イングリしゅ = English?

Coming to Japan and to an University for foreign language studies, I became quickly shocked, by the incapabilities of Japanese persons using English. Allthough all of them had english lessons from middle-school, which is not different from Germany, there language level may reach some kind of fluentness just after studying 4 full years at an university AND being abrought. At least for a German this is kind of ridiculous, because you will already study and interprete historic literature like Shakespeare in high-school, if you choose to focus on English. And actually I haven’t done this and I have never been a good student, but it can be expected, that German students are after high-school already better than most of the 1st and 2nd year’s here.

How can this happen in a country, that was and still is so highly influenced by America and where my nearly non-english-speaking hostparents just both go “lucky” if we find a free parking space? Actually I think there are a lot serious problems in the Japanese education system, but the worst for learning English will still be Katakana. I asked several Japanese persons, if they read the English text or the Furigana above when singing English songs at Karaoke and they all stated to read the Katakana… and all of them were English students… as well as they all couldn’t tell me if there is a place to buy English magazines and never even thought about this…

So I got some basic ideas what might be going wrong, but there was one major thing, I suspected next to stupid multiple-choice tests, in which you never learn to compose an sentence on your own, to be the case: Learning English with Katakana from the beginning! So I googled around for a while and found a very interesting article by Yukinori Tanamachi: Katakana and English loanwoards. In short it is about a Japanese guy, writing about Katakana, the phonetical readings, the differences to English, BUT and that is the really interesting part, also about the influence of Katakana on learning English and his own experiences with that. And it states exactely what I expected:

When Japanese students start learning English at twelve years old, they usually study its Katakana and English Loanwords pronunciation with the help of Katakana.

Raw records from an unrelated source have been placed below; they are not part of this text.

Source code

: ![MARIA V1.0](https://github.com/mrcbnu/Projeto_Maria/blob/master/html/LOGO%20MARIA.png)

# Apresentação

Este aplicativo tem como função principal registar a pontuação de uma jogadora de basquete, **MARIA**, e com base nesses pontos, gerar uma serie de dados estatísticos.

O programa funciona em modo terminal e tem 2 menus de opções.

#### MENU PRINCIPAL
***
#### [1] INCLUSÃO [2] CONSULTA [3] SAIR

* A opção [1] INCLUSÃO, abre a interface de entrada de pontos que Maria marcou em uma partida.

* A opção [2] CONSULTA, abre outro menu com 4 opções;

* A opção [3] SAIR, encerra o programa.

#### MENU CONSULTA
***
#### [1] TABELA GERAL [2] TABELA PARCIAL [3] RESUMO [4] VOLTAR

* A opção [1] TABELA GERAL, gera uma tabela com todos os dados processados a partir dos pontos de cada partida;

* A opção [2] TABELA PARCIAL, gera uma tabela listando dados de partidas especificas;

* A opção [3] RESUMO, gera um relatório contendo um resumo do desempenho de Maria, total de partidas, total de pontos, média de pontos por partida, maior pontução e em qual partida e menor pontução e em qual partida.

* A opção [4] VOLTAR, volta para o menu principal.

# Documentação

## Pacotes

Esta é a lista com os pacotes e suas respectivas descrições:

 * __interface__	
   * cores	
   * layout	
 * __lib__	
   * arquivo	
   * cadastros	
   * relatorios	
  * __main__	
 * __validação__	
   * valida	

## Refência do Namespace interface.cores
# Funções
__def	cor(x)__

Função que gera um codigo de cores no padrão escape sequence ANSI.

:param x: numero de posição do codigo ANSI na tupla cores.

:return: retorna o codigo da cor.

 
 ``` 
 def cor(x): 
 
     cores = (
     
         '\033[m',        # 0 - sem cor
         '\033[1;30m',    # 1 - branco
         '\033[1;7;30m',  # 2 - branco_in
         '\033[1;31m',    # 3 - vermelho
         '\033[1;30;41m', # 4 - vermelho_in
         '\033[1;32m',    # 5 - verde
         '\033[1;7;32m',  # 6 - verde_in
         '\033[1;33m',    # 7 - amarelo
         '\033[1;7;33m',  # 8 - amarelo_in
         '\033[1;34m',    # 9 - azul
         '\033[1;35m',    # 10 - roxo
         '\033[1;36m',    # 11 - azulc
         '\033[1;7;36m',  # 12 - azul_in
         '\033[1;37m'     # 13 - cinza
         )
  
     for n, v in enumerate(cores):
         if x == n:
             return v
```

Furthermore the author is also talking about suggestions to change this and I think it is worthwhile talking about the, because I find them entertaining to some extent:

  1. Ban Katakana English in the classroom (rejected by the author with the remark, that the students use Katakana out of the classroom anyways)
  2. Each school should have a native speaker
  3. Students should know the difference between English and Japanese phonology
  4. Slight change in Katakana proposed by Shimaoka (e.g. ライト = light and right –> change to: ウライト = right and ヌライト = light)

Each school havinga native speaker is not a bad idea, but I actually can’t understand the need for that. It may change on an University level, but the basics of English can easily taught by a non-native speaker. Of course only if the teachers learned the rigth pronounciation first and not to rely on Katakana and even if they didn’t at school, this should definately not a problem to be included in their studies to be a teacher, shouldn’t it?

And I got some insights about the JET programe, which is exactely pointing at that idea. As I have heard, the English native speaker will lead the lessons, but will be daily and all the time instantly translated by the Japanese teacher. Thus resulting in Japanese students listening to Japanese all the time and not to the native English speaker. Don’t think that’s the purpose of the programe, but I can’t tell if it works that way everywhere or it was an exception for that person on that school.

The third suggestion, that students should know the difference between English and Japanese phonology makes me really laugh. Not because it is a bad idea, just because it is such a natural thing, that I can’t believe someone even has to suggest it as a solution. I actually thought, they would even know it now, but listening to students here day for day again, I am not sure anymore. They even ‘katakanize’ peoples names automatically. And the last idea might work out somehow, but it is more a fix of an already broken system, than a solution at all. Making the difference between Japanese English and real English slightly smaller doesn’t really help solving the problem.

So actually I don’t have a clue, why the Japanese can’t just ban Katakana from school. Yes the Katakana they use in Japanese are adopted FROM English but they are NOT English words, that is the first thing all students should learn. And it can be expected from teachers too, that they speak REAL English and if not, it should be at least part of the studies of the newest teacher’s generation.

But from time to time I just get the feeling Japanese people don’t want to learn real English. The whole concept of Katakana aims at keeping the own language free of external influence and if no being able to get rid of the influence, at least clearly marking foreign words with the Katakana and japanizing the pronounciation. Thinking about it I may even suggest getting rid of Katakana completely, because I can’t see benefits of this system. I mean yes, it is sometimes really annoying if I have serious problems writing “Portemonnaie(purse) in German, because it is a French word and we also have to learn to pronounce it the French way, but at least it doesn’t result in learning a native language and an artificial language no one can understand.